Leur richesse en acide phosphorique, en potasse et en magnésie, favorise le développement d'une flore abondante et originale. Réglisse, gentiane, anémone, acorit, saxifrage, arnica fleurissent dans les herbages lorsque les vaches arrivent dans les estives. Voici 2000 ans naissait en Haute-Auvergne, pays aux pâturages fertiles, bien nommé "pays vert", le Cantal, le doyen des fromages. Les difficultés de circulation liées au relief et au climat hivernal ont conduit les ancêtres des maîtres fromagers à fabriquer un fromage de report, de taille imposante, le Cantal, pour constituer une réserve de nourriture toujours disponible et un produit de négoce.
De nombreuses références historiques établissent La très longue histoire du Cantal. Pline l'Ancien, dans le livre XI de son "Histoire Naturelle" note que le fromage le plus estimé à Rome était celui du "Pays de Gabalès et du Gevaudan". Plus tard, l'Encyclopédie d'Alembert et de Diderot qui décrit la fabrication et l'histoire du Cantal, est illustrée par une planche gravée où figurent tous les instruments nécessaires à cette fabrication.
Les techniques ont évolué entre 1890 et 1900. Emile Duclaux, disciple de Pasteur, qui possédait une propriété à Marmanhac (Cantal) a largement contribué au développement de l'économie fromagère du Cantal en décrivant la fabrication et l'histoire du Cantal dans un traité resté célèbre, daté de 1893, intitulé "Principe de laiterie". Les premières laiteries industrielles, transformant le lait de plusieurs troupeaux, ne virent le jour qu'en 1910 sous l'impulsion de Charles Seroude.
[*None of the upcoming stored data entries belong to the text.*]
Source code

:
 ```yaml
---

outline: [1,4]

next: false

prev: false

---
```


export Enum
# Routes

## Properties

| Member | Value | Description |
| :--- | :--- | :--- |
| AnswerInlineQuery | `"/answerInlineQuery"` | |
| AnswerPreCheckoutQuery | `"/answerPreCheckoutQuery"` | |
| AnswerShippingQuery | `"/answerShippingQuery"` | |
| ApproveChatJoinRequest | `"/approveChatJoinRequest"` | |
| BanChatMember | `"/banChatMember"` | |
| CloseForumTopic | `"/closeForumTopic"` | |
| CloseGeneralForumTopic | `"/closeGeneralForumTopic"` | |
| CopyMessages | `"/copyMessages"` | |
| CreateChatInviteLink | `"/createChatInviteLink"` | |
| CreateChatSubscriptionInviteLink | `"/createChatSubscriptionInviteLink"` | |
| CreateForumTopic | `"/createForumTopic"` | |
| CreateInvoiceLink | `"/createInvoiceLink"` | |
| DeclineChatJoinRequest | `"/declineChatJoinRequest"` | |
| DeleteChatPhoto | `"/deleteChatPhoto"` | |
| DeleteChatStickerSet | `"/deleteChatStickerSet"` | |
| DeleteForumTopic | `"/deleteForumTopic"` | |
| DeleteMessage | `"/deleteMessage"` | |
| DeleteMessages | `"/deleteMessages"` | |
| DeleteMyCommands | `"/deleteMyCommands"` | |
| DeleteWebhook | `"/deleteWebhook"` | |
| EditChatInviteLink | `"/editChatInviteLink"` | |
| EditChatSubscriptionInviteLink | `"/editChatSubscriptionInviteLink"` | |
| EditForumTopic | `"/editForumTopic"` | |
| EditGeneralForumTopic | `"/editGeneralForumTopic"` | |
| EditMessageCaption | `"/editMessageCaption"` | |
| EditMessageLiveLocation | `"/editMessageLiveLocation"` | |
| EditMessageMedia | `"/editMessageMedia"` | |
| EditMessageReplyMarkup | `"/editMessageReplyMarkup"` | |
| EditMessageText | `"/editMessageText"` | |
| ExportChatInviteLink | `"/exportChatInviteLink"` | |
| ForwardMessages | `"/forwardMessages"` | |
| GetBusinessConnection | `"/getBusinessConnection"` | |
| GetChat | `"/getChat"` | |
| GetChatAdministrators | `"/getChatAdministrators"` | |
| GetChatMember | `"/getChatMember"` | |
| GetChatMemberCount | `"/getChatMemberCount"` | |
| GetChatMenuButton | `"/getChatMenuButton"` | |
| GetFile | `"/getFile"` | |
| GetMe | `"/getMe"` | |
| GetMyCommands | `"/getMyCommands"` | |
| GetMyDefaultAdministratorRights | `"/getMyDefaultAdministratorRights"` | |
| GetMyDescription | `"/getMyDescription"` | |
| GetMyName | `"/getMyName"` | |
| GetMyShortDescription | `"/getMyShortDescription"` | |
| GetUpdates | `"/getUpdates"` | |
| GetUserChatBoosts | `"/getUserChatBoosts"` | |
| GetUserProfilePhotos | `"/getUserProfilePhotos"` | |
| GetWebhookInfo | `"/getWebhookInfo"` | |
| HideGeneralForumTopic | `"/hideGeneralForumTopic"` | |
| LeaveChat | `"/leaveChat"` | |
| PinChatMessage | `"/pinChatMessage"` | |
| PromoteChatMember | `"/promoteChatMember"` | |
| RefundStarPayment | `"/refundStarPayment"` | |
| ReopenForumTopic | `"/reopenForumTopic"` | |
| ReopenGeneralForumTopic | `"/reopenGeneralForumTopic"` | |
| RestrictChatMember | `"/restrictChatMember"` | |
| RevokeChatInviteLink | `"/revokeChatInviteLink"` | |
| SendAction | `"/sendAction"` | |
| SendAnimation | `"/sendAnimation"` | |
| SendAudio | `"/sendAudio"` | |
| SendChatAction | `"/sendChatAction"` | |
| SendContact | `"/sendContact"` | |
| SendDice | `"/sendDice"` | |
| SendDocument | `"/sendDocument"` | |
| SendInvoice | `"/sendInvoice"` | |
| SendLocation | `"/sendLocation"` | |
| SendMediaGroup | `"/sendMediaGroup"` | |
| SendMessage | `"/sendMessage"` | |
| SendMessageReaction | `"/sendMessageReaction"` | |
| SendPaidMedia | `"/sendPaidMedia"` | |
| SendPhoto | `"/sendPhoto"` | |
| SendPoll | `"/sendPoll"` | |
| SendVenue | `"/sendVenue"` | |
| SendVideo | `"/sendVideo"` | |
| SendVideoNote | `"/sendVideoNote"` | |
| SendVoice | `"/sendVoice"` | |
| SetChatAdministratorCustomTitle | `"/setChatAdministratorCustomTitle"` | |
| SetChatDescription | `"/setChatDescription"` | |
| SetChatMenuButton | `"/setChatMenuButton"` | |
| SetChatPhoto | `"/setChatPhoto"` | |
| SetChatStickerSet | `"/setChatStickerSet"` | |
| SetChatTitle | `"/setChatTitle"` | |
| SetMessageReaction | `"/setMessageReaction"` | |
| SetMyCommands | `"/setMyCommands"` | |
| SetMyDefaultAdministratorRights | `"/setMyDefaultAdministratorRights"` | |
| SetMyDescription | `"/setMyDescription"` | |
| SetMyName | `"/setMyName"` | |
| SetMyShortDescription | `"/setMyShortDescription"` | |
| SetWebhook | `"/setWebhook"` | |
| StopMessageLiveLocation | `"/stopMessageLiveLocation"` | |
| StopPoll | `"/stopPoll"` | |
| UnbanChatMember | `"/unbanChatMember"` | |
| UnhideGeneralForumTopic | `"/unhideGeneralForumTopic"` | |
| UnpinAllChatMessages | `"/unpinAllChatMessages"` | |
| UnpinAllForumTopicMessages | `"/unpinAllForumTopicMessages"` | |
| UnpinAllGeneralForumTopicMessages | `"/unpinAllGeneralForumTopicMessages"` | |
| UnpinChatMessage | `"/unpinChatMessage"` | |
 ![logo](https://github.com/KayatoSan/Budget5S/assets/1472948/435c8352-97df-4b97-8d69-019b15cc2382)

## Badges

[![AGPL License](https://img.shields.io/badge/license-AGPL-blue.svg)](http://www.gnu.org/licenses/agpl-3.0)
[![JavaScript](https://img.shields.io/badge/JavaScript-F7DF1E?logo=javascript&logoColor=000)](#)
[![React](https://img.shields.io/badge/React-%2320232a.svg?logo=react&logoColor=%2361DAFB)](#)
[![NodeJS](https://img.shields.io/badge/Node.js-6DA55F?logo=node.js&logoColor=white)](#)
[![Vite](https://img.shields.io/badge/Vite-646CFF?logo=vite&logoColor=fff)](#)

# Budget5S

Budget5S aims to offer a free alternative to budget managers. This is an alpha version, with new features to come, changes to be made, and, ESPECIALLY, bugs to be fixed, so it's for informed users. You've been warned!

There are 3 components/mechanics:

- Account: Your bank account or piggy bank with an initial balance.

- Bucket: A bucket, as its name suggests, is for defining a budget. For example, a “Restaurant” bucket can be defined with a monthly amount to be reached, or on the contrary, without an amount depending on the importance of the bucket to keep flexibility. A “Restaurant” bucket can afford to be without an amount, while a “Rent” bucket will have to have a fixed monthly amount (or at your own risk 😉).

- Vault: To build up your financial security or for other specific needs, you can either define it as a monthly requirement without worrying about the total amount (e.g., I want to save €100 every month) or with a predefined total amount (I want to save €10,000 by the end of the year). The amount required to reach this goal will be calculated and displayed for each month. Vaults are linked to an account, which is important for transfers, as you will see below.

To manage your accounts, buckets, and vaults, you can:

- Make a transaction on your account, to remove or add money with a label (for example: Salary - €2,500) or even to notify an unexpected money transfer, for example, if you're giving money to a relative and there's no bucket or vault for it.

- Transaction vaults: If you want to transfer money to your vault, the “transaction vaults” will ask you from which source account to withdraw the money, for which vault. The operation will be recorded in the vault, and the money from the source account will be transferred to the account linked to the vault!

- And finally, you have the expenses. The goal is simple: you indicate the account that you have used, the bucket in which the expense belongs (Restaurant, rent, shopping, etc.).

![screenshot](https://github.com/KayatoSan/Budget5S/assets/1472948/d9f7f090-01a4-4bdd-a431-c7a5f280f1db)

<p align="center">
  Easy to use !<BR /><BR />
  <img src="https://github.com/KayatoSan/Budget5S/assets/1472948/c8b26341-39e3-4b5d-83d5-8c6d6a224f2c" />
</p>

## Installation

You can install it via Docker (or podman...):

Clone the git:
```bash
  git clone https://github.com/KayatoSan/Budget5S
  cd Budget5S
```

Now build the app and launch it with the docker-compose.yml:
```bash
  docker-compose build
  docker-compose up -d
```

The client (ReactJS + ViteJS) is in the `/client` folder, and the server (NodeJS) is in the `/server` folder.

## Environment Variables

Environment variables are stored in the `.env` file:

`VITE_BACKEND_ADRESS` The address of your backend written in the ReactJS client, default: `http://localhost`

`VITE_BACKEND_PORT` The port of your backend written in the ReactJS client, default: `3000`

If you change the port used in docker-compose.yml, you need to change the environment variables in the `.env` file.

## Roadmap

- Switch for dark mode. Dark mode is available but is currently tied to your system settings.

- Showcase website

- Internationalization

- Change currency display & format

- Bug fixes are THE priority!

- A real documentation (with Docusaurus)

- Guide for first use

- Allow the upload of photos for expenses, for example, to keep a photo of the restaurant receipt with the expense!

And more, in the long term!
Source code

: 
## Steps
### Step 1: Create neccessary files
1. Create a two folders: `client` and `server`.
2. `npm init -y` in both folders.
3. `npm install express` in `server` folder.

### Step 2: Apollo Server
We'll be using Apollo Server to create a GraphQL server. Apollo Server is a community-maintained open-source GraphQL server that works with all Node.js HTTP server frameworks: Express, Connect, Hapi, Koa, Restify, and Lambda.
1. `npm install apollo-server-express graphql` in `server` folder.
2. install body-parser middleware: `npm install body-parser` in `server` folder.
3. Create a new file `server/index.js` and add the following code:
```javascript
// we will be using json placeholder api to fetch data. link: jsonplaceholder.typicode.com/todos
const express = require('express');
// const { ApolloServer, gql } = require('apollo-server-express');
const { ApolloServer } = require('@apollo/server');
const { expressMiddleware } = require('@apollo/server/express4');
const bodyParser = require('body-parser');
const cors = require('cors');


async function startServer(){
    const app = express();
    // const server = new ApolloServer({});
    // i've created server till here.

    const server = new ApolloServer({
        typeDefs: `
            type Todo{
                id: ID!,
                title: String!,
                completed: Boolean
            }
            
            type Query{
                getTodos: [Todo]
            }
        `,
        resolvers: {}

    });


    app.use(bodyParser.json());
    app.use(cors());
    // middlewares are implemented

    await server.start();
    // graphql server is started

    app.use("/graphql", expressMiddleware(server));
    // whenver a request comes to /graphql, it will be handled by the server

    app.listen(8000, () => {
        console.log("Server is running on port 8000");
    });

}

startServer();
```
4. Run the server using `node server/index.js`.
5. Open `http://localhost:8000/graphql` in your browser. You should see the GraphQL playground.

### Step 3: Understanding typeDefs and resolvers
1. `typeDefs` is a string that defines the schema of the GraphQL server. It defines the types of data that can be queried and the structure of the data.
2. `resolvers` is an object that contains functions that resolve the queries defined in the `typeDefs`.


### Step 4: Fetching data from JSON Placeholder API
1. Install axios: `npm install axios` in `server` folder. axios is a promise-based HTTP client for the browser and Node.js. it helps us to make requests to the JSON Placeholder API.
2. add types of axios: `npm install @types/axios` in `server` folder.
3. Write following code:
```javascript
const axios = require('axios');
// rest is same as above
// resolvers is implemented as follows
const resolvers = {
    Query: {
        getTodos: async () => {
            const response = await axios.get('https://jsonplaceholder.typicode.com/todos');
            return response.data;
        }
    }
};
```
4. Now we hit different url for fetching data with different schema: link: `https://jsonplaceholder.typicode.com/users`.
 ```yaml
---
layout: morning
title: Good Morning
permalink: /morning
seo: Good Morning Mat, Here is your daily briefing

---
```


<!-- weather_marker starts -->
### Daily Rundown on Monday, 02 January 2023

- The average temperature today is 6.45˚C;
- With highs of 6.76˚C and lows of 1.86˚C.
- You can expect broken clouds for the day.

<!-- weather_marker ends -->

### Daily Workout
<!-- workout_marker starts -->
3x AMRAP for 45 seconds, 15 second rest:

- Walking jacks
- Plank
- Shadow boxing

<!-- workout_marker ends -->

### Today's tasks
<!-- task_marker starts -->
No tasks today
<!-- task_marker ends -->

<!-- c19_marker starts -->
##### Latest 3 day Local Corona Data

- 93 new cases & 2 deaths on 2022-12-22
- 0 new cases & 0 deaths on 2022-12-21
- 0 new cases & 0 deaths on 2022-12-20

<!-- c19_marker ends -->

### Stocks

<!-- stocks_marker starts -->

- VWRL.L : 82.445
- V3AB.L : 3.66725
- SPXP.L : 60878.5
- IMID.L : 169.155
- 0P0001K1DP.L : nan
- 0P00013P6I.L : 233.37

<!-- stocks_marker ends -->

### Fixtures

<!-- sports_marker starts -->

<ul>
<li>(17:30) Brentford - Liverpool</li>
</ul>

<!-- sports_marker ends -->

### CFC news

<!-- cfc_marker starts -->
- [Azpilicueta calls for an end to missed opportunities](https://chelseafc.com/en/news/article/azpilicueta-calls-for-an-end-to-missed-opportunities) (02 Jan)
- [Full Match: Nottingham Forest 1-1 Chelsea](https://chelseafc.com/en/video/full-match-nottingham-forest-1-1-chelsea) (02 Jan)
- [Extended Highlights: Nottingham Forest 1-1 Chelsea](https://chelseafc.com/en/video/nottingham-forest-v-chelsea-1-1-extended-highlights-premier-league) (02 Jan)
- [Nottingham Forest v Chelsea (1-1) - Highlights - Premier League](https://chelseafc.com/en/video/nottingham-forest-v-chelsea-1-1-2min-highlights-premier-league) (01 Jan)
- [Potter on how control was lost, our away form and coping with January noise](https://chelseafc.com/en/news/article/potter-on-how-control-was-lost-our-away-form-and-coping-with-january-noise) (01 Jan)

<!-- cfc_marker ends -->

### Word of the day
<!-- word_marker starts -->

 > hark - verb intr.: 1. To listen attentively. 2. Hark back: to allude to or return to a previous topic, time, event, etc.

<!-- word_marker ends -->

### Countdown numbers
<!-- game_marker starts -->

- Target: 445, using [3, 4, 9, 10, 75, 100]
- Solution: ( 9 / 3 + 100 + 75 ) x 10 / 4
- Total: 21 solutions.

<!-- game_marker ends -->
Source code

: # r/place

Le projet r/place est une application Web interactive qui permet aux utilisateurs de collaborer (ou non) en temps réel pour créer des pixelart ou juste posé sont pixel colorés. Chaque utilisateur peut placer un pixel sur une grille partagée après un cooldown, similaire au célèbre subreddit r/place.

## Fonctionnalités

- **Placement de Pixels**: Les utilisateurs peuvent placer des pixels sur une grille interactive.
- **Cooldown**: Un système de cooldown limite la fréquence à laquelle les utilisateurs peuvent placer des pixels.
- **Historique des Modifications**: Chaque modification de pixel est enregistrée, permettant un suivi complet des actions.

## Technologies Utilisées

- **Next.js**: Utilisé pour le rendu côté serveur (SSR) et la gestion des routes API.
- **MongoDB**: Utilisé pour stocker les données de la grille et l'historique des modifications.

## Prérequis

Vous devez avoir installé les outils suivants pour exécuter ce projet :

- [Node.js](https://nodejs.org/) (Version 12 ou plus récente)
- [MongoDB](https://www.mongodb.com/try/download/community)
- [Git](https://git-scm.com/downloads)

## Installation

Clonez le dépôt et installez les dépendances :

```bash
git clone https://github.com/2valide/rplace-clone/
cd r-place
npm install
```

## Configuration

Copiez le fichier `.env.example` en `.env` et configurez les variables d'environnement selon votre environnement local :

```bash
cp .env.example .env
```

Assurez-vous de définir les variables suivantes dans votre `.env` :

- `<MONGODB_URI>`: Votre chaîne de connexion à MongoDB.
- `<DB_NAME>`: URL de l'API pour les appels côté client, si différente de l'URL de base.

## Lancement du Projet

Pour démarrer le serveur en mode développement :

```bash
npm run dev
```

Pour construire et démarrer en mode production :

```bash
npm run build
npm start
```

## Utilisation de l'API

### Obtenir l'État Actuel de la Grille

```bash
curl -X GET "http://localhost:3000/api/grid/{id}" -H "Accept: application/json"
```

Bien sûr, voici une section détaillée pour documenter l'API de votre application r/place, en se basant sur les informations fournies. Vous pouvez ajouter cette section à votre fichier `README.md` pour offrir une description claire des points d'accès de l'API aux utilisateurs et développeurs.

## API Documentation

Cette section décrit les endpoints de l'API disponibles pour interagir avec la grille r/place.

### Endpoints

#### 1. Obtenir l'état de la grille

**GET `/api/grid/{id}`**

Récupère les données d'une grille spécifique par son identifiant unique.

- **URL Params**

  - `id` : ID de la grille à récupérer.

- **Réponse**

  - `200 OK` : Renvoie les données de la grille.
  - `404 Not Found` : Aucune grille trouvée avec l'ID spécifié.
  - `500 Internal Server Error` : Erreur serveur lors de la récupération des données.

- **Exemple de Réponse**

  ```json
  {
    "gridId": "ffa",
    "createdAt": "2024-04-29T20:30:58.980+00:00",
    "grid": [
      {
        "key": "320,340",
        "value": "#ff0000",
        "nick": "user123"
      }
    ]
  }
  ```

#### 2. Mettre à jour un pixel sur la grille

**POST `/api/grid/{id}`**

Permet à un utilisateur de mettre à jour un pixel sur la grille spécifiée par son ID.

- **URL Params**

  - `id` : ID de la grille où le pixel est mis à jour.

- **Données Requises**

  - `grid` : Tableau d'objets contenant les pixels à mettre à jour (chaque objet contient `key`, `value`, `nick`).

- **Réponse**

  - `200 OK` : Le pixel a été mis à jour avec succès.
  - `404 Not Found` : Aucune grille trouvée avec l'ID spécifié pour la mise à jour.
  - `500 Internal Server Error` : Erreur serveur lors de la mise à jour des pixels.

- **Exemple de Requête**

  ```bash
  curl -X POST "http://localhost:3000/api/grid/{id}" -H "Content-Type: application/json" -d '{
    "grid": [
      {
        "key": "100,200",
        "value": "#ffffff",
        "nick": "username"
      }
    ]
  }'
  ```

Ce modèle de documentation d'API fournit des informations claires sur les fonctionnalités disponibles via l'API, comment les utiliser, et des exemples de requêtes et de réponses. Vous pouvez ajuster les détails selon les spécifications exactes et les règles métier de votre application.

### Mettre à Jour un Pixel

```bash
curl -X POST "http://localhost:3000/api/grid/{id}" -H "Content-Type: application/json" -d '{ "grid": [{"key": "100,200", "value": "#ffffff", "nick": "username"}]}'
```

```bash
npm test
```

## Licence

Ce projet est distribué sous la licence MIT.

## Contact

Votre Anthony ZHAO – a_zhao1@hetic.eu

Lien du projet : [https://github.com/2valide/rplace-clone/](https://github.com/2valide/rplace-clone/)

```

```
L'histoire du Cantal a marqué le rythme de la vie du pays pendant des siècles et continue aujourd’hui.
Ce rythme, c’est celui des saisons; celui de l'estive, qui conduit bêtes et hommes de mai à septembre vers les pentes herbues des monts du Cantal. C'est à plus de 1 200 mètres d'altitude qu'ils passeront ainsi 5 mois coupés du monde, à travailler dans les "burons", constructions de pierre de forme trapue, couvertes de lauzes, servant à la fois d'habitation, d'atelier de fabrication et de cave.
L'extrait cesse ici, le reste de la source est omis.